Et n’oublions pas : la boite de retour ! C’est tout bête et tellement pratique

Mais l’enquête du Credoc aborde aussi deux autres questions :

Selon une enquête réalisée en Val d’Oise(3), 80 % des personnes sortant d’une bibliothèque on mis moins de quinze minutes pour s’y rendre. C’est le même chiffre en zone rurale ou urbaine, que la personne se soit déplacée à pied, en deux roues, en véhiculeur motorisé personnel, en transport en commun ? Des chiffres comparables ont été obtenus dans Partis intra muros. Et l’enquête du Credoc obtient des pourcentages de 75 à 95 % de gens mettant moins de 10 minutes pour se rendre à la bibliothèque qu’ils fréquentent le plus, selon la taille de la commune(4).

L’espace c’est du temps

Enfin, voilà qu’Internet fonctionne 7 jours sur 7, 24 heures sur 24, 365 jours par an.
C'est un temps nouveau qui peine à s’apparier avec l’autre.
Les services à distances des bibliothèques– qui ne seront jamais qu’une partie de leurs services – abolissent la prison du temps.

Notes

(1). Les bibliothèques municipales en France après le tournant Internent : attractivité, fréquentation et avenir, Bibliothèque publique d’information, 2007 (coll. Etudes et recherches)

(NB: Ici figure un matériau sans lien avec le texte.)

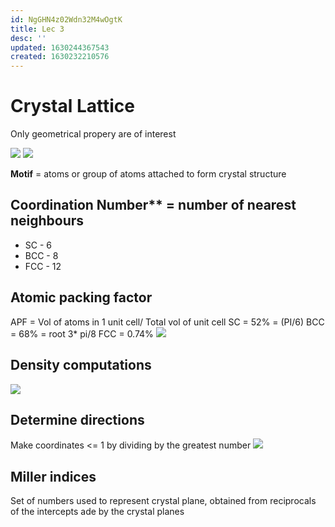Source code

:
 ```yaml
---
id: NgGHN4z02Wdn32M4wOgtK
title: Lec 3
desc: ''
updated: 1630244367543
created: 1630232210576
---
```

# Crystal Lattice

Only geometrical propery are of interest

![](/assets/images/2021-08-29-15-57-15.png)
![](/assets/images/2021-08-29-15-59-22.png)

**Motif** = atoms or group of atoms attached to form crystal structure
## Coordination Number** = number of nearest neighbours
* SC - 6
* BCC - 8
* FCC - 12
## Atomic packing factor
APF = Vol of atoms in 1 unit cell/ Total vol of unit cell
SC = 52% = (PI/6)
BCC = 68% = root 3* pi/8
FCC = 0.74%
![](/assets/images/2021-08-29-16-08-05.png)
## Density computations
![](/assets/images/2021-08-29-17-22-22.png)
## Determine directions
Make coordinates <= 1 by dividing by the greatest number
![](/assets/images/2021-08-29-18-55-21.png)
## Miller indices
Set of numbers used to represent crystal plane, obtained from reciprocals of the intercepts ade by the crystal planes
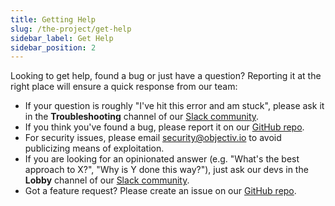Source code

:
 ```yaml
---
title: Getting Help
slug: /the-project/get-help
sidebar_label: Get Help
sidebar_position: 2
---
```


Looking to get help, found a bug or just have a question? Reporting it at the right place will ensure a quick response from our team:

* If your question is roughly "I've hit this error and am stuck", please ask it in the **Troubleshooting** 
  channel of our 
  [Slack community](https://join.slack.com/t/objectiv-io/shared_invite/zt-u6xma89w-DLDvOB7pQer5QUs5B_~5pg).
* If you think you've found a bug, please report it on our 
  [GitHub repo](https://github.com/objectiv/objectiv-analytics/issues). 
* For security issues, please email [security@objectiv.io](mailto:security@objectiv.io) to avoid publicizing 
  means of exploitation.
* If you are looking for an opinionated answer (e.g. "What's the best approach to X?", "Why is Y done this 
  way?"), just ask our devs in the **Lobby** channel of our 
  [Slack community](https://join.slack.com/t/objectiv-io/shared_invite/zt-u6xma89w-DLDvOB7pQer5QUs5B_~5pg).
* Got a feature request? Please create an issue on our 
  [GitHub repo](https://github.com/objectiv/objectiv-analytics/issues).
  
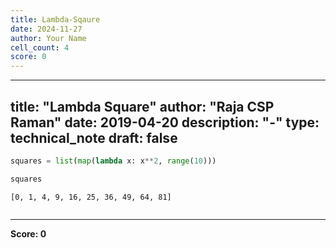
 ```yaml
---
title: Lambda-Sqaure
date: 2024-11-27
author: Your Name
cell_count: 4
score: 0
---
```


---
title: "Lambda Square"
author: "Raja CSP Raman"
date: 2019-04-20
description: "-"
type: technical_note
draft: false
---

```python
squares = list(map(lambda x: x**2, range(10)))
```


```python
squares
```




    [0, 1, 4, 9, 16, 25, 36, 49, 64, 81]




```python

```


---
**Score: 0**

(2). Op. cit. pp. 143-144.

(3). Usages et usagers des bibliothèques en Pays de France et Plaine de France. Conseil général du Val d’Oise, 200?. Publié sous forme imprimée et en ligne : http://bibliotheques.valdoise.fr/media/media3759.pdf.

(4) Les bibliothèques municipales en France après le tournant Internet,. pp. 142.